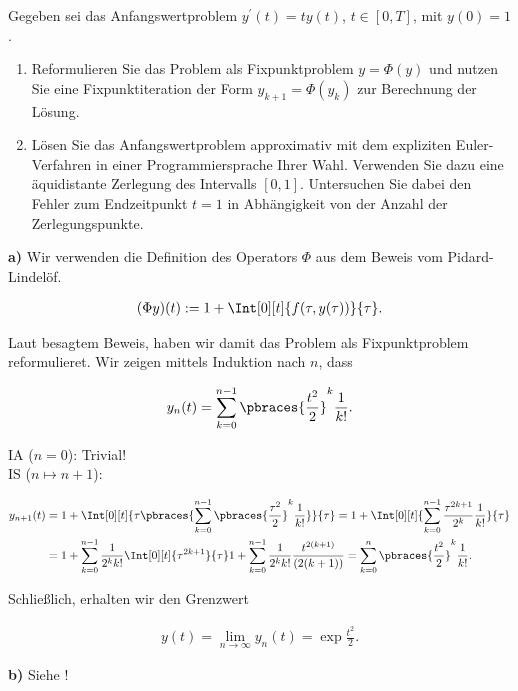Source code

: \begin{exercise}

Gegeben sei das Anfangswertproblem $y^\prime(t) = t y(t)$, $t \in [0, T]$, mit $y(0) = 1$.

\begin{enumerate}[label = \textbf{\alph*)}]

  \item
  Reformulieren Sie das Problem als Fixpunktproblem $y = \Phi(y)$ und nutzen Sie eine Fixpunktiteration der Form $y_{k+1} = \Phi(y_k)$ zur Berechnung der Lösung.

  \item
  Lösen Sie das Anfangswertproblem approximativ mit dem expliziten Euler-Verfahren in einer
  Programmiersprache Ihrer Wahl.
  Verwenden Sie dazu eine äquidistante Zerlegung des Intervalls $[0, 1]$.
  Untersuchen Sie dabei den Fehler zum Endzeitpunkt $t = 1$ in Abhängigkeit von der Anzahl der Zerlegungspunkte.

\end{enumerate}

\end{exercise}

\begin{solution}

\textbf{a)}
Wir verwenden die Definition des Operators $\Phi$ aus dem Beweis vom Pidard-Lindelöf.

\begin{align*}
  (\Phi y)(t)
  :=
  1 + \Int[0][t]{f(\tau, y(\tau))}{\tau}.
\end{align*}

Laut besagtem Beweis, haben wir damit das Problem als Fixpunktproblem reformulieret.
Wir zeigen mittels Induktion nach $n$, dass

\begin{align*}
  y_n(t)
  =
  \sum_{k=0}^{n-1} \pbraces{\frac{t^2}{2}}^k \frac{1}{k!}.
\end{align*}

IA ($n = 0$):
Trivial! \\

IS ($n \mapsto n+1$):

\begin{align*}
  y_{n+1}(t)
  & =
  1 + \Int[0][t]
  {
    \tau \pbraces
    {
      \sum_{k=0}^{n-1}
      \pbraces{\frac{\tau^2}{2}}^k
      \frac{1}{k!}
    }
  }
  {\tau}
  =
  1 + \Int[0][t]
  {
    \sum_{k=0}^{n-1}
    \frac
    {\tau^{2k + 1}}
    {2^k}
    \frac{1}{k!}
  }
  {\tau} \\
  & =
  1 +
  \sum_{k=0}^{n-1}
  \frac{1}{2^k k!}
  \Int[0][t]{\tau^{2k + 1}}{\tau}
  1 +
  \sum_{k=0}^{n-1}
  \frac{1}{2^k k!}
  \frac{t^{2(k+1)}}{(2(k+1))}
  =
  \sum_{k=0}^n \pbraces{\frac{t^2}{2}}^k \frac{1}{k!}.
\end{align*}

Schließlich, erhalten wir den Grenzwert

\begin{align*}
  y(t)
  =
  \lim_{n \to \infty} y_n(t)
  =
  \exp{\frac{t^2}{2}}.
\end{align*}

\textbf{b)}
Siehe !

\end{solution}
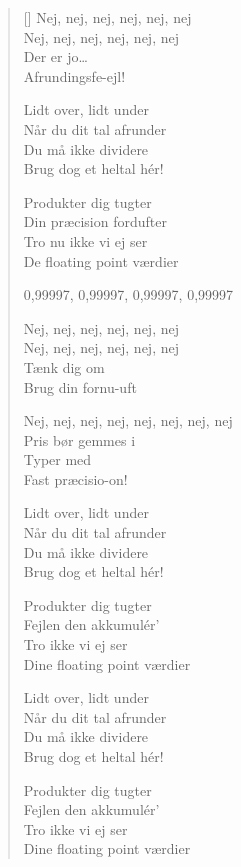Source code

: \begin{multicols}
\begin{verse}[\versewidth]
        Nej, nej, nej, nej, nej, nej\\
        Nej, nej, nej, nej, nej, nej\\
        Der er jo\ldots\\
        Afrundingsfe-ejl!
    

        Lidt over, lidt under\\
        Når du dit tal afrunder\\
        Du må ikke dividere\\
        Brug dog et heltal hér!

        Produkter dig tugter\\
        Din præcision fordufter\\
        Tro nu ikke vi ej ser\\
        De floating point værdier
    
    
        0,99997, 0,99997, 0,99997, 0,99997 
    

        Nej, nej, nej, nej, nej, nej\\
        Nej, nej, nej, nej, nej, nej\\
        Tænk dig om\\
        Brug din fornu-uft

        Nej, nej, nej, nej, nej, nej, nej, nej\\
        Pris bør gemmes i\\
        Typer med\\
        Fast præcisio-on!
    

        Lidt over, lidt under\\
        Når du dit tal afrunder\\
        Du må ikke dividere\\
        Brug dog et heltal hér!

        Produkter dig tugter\\
        Fejlen den akkumulér'\\
        Tro ikke vi ej ser\\
        Dine floating point værdier
    

        Lidt over, lidt under\\
        Når du dit tal afrunder\\
        Du må ikke dividere\\
        Brug dog et heltal hér!

        Produkter dig tugter\\
        Fejlen den akkumulér'\\
        Tro ikke vi ej ser\\
        Dine floating point værdier
\end{verse}
\end{multicols}
\newpage

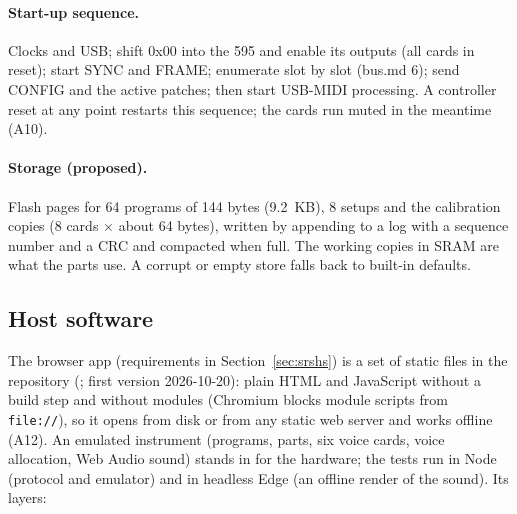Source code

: \paragraph{Start-up sequence.} Clocks and USB; shift 0x00 into the 595 and enable its outputs (all cards in reset);
start SYNC and FRAME; enumerate slot by slot (bus.md 6); send CONFIG and the active patches; then start USB-MIDI
processing. A controller reset at any point restarts this sequence; the cards run muted in the meantime (A10).

\paragraph{Storage (proposed).} Flash pages for 64 programs of 144 bytes (\SI{9.2}{KB}), 8 setups and the
calibration copies (8 cards $\times$ about 64 bytes), written by appending to a log with a sequence number and a CRC
and compacted when full. The working copies in SRAM are what the parts use. A corrupt or empty store falls back to
built-in defaults.

\subsection{Host software}\label{sec:sadhs}

The browser app (requirements in Section~\ref{sec:srshs}) is a set of static files in the repository (;
first version 2026-10-20): plain HTML and JavaScript without a build step and without modules (Chromium blocks
module scripts from \texttt{file://}), so it opens from disk or from any static web server and works offline (A12).
An emulated instrument (programs, parts, six voice cards, voice allocation, Web Audio sound) stands in for the
hardware; the tests run in Node (protocol and emulator) and in headless Edge (an offline render of the sound). Its
layers:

□ □ □ □ □

*Exercise aim*
Only a number is wanted here: the tally of lines in the entries that include the word "paragraph".

*Solution for this problem*
2